Data shown
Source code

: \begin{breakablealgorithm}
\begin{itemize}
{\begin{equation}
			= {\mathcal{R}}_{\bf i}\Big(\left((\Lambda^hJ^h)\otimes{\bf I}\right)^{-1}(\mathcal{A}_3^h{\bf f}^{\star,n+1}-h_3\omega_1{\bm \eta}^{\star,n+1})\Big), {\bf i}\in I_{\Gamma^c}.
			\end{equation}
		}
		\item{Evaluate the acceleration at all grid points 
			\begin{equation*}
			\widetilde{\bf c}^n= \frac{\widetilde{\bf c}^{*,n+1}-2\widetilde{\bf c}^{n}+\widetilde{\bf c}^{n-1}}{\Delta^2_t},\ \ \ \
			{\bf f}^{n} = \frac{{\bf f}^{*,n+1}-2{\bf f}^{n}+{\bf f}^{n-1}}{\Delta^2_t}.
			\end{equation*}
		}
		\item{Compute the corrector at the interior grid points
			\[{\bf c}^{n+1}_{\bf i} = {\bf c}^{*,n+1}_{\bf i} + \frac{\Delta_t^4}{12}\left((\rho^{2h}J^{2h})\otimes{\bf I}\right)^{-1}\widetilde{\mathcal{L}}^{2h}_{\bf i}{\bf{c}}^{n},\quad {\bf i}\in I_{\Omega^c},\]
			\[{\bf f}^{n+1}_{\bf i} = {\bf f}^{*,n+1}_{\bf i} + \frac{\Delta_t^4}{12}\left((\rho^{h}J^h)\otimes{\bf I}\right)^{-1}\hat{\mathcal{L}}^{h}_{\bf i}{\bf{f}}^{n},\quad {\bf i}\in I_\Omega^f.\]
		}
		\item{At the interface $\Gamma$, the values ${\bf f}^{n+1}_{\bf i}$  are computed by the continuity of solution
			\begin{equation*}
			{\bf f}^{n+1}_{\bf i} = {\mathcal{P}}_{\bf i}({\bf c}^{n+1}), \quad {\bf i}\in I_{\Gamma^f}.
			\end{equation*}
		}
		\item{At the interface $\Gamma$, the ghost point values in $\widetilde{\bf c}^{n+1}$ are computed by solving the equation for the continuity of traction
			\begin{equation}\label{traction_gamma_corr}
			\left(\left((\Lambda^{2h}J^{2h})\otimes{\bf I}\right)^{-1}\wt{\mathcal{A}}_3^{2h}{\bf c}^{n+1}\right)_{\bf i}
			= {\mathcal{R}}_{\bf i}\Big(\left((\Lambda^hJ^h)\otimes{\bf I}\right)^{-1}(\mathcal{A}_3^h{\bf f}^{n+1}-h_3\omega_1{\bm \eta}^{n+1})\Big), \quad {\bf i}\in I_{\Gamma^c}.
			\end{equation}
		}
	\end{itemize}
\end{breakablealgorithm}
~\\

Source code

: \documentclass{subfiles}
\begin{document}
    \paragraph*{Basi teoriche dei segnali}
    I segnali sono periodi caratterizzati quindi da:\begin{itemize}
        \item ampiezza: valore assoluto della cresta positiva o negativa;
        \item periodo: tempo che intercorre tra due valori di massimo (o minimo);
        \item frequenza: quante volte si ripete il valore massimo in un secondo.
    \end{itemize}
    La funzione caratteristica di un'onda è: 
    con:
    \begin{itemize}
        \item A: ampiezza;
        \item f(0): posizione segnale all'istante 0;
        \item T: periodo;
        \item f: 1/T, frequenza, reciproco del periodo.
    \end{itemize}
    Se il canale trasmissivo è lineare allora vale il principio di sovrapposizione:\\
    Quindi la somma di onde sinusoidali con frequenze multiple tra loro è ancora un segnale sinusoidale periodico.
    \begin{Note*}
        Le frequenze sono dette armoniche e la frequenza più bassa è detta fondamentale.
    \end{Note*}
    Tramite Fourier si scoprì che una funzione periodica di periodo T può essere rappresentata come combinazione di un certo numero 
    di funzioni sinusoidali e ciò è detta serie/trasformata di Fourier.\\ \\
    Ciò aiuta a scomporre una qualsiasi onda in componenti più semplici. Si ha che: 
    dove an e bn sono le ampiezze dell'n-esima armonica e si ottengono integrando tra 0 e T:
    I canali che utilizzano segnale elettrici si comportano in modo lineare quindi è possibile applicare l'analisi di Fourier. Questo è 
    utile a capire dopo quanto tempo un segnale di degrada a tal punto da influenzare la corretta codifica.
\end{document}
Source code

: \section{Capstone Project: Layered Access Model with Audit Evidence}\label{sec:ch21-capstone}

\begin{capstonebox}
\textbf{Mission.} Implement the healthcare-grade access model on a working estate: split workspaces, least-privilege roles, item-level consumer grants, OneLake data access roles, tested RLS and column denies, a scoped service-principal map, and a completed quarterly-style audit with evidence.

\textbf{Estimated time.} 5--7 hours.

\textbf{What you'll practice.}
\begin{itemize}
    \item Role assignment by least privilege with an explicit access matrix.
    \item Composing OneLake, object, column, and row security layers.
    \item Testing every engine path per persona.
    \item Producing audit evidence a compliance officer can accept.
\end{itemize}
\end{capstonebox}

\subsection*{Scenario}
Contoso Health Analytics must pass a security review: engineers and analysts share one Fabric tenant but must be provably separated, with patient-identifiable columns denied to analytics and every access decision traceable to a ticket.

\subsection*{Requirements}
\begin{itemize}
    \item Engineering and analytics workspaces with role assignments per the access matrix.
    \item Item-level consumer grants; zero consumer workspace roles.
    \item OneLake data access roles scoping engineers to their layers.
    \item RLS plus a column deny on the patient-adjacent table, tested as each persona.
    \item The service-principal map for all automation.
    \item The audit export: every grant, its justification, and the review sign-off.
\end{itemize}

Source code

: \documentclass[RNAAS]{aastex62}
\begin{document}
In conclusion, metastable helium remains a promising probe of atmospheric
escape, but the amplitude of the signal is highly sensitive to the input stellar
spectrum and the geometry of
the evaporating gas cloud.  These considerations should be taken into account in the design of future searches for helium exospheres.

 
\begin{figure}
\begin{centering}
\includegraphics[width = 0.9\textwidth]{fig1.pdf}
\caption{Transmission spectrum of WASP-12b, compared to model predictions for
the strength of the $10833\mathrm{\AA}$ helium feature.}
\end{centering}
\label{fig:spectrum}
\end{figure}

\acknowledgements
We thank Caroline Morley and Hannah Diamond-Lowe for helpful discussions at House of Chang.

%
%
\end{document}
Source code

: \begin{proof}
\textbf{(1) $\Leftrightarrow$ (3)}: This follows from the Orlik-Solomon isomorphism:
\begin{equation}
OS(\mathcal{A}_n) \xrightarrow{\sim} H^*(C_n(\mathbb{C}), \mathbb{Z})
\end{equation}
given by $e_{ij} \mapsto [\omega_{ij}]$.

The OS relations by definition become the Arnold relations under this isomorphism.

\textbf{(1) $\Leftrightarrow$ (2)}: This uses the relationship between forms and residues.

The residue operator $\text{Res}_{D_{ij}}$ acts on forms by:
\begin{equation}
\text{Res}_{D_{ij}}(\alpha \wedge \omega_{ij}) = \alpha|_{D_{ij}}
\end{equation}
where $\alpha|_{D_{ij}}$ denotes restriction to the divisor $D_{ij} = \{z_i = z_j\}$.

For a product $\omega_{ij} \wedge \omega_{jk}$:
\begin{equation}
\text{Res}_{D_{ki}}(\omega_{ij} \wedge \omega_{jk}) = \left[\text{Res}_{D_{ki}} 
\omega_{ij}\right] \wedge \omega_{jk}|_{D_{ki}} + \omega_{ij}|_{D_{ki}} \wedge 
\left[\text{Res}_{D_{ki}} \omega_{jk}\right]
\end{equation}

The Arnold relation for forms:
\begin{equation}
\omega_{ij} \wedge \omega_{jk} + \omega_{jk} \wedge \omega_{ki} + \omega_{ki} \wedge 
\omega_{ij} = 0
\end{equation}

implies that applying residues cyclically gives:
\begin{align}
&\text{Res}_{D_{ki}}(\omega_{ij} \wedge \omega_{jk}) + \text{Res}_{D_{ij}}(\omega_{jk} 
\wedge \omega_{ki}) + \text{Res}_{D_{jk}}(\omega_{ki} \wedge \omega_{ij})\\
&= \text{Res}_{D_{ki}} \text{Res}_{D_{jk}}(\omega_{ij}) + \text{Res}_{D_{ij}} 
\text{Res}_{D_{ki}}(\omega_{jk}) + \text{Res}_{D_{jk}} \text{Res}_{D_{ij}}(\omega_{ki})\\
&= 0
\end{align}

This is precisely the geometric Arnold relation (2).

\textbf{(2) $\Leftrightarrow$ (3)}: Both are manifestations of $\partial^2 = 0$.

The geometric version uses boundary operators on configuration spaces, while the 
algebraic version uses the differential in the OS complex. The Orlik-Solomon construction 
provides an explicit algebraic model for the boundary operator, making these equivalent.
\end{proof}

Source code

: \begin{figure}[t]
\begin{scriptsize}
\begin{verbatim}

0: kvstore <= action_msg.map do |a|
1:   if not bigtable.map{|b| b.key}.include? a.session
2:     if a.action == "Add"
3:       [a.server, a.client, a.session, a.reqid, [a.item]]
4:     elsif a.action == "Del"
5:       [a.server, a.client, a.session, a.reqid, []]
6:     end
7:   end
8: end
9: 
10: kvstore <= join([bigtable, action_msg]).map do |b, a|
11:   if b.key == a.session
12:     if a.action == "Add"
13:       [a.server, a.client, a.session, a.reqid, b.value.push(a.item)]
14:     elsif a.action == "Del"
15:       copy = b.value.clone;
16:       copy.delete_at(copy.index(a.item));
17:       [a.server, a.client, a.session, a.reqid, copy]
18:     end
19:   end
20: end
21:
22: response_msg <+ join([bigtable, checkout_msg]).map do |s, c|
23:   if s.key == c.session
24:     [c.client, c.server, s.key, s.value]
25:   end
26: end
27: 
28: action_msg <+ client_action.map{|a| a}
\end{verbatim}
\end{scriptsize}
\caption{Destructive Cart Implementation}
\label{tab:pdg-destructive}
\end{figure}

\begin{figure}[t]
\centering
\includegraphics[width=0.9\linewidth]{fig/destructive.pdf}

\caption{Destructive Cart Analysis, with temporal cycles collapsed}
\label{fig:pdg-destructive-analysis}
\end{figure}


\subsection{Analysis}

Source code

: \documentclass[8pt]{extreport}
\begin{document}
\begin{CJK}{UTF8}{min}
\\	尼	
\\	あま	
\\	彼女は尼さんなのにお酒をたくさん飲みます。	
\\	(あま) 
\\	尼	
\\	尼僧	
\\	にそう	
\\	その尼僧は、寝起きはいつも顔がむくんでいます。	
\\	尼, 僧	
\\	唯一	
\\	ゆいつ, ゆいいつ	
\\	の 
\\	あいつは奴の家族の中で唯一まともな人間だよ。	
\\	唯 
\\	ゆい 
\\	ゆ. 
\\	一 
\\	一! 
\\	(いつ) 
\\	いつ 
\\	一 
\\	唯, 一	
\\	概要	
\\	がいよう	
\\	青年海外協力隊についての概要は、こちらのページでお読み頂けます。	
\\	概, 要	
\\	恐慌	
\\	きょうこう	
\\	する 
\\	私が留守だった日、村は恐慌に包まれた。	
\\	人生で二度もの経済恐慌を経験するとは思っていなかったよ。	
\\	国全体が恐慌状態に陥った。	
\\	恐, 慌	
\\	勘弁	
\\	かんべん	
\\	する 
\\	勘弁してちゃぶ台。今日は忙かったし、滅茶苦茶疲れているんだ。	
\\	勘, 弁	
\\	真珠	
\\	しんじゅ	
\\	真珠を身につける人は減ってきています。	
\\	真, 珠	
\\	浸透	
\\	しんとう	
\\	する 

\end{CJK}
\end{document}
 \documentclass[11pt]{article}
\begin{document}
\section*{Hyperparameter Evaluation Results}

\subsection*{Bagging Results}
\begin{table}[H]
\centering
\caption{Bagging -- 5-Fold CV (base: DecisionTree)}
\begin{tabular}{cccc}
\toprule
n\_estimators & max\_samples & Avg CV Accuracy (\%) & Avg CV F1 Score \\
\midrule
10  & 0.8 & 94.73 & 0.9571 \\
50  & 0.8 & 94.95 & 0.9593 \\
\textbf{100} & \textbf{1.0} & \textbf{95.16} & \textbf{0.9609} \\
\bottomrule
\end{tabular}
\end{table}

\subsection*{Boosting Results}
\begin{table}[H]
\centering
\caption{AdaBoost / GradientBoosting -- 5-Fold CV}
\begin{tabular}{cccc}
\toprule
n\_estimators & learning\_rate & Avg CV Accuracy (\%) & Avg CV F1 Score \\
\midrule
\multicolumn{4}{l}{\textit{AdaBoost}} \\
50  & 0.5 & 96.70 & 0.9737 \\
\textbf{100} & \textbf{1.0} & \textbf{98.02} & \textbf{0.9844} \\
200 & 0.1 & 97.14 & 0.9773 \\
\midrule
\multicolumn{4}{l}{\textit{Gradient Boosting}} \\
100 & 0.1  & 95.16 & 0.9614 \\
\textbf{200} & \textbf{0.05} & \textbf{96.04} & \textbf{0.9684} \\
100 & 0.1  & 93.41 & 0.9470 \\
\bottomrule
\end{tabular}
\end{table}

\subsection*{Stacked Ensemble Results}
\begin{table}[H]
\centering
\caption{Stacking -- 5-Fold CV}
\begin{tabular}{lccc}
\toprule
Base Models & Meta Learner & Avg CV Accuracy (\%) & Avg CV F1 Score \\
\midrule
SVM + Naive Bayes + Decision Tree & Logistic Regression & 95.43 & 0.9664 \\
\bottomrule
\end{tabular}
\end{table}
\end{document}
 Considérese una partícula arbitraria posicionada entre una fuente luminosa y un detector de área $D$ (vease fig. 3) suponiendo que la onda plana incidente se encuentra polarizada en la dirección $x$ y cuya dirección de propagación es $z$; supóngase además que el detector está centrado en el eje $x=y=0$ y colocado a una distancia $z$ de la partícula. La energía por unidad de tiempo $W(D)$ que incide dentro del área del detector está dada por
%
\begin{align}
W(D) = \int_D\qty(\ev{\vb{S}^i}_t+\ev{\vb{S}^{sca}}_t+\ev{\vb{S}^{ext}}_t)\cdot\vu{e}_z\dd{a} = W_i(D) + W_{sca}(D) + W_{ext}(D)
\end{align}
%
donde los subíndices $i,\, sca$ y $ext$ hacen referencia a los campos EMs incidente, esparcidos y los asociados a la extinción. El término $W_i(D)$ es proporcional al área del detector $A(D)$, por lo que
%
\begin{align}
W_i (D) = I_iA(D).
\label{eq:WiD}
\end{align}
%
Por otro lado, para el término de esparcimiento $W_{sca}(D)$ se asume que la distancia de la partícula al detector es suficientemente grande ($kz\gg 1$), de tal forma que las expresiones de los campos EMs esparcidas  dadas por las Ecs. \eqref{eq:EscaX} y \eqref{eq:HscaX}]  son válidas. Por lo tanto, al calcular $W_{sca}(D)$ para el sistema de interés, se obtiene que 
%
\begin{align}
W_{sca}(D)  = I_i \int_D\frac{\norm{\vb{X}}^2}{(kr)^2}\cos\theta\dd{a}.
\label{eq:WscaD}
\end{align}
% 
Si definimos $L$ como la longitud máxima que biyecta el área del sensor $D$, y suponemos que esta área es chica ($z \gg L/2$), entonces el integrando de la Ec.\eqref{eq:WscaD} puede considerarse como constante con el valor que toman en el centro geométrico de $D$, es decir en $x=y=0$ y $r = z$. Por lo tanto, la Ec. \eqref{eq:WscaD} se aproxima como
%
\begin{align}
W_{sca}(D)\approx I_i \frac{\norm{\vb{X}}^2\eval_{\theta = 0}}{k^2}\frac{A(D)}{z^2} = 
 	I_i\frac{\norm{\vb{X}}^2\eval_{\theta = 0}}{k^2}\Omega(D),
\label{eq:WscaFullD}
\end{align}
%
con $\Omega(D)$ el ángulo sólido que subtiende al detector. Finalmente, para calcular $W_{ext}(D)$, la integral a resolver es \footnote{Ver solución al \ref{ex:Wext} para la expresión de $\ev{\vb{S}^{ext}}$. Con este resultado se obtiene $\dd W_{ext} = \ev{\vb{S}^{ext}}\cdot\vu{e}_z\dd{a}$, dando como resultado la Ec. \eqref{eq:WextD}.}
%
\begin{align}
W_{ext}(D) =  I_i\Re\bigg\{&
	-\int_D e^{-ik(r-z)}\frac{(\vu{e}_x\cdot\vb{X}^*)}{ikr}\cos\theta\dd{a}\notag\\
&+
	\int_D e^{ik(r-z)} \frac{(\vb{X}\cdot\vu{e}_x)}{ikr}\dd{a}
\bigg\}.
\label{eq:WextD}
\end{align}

What is needed
Where a line above contains the word "layers", copy that line.

Written response
    \item Composing OneLake, object, column, and row security layers.
    \item OneLake data access roles scoping engineers to their layers.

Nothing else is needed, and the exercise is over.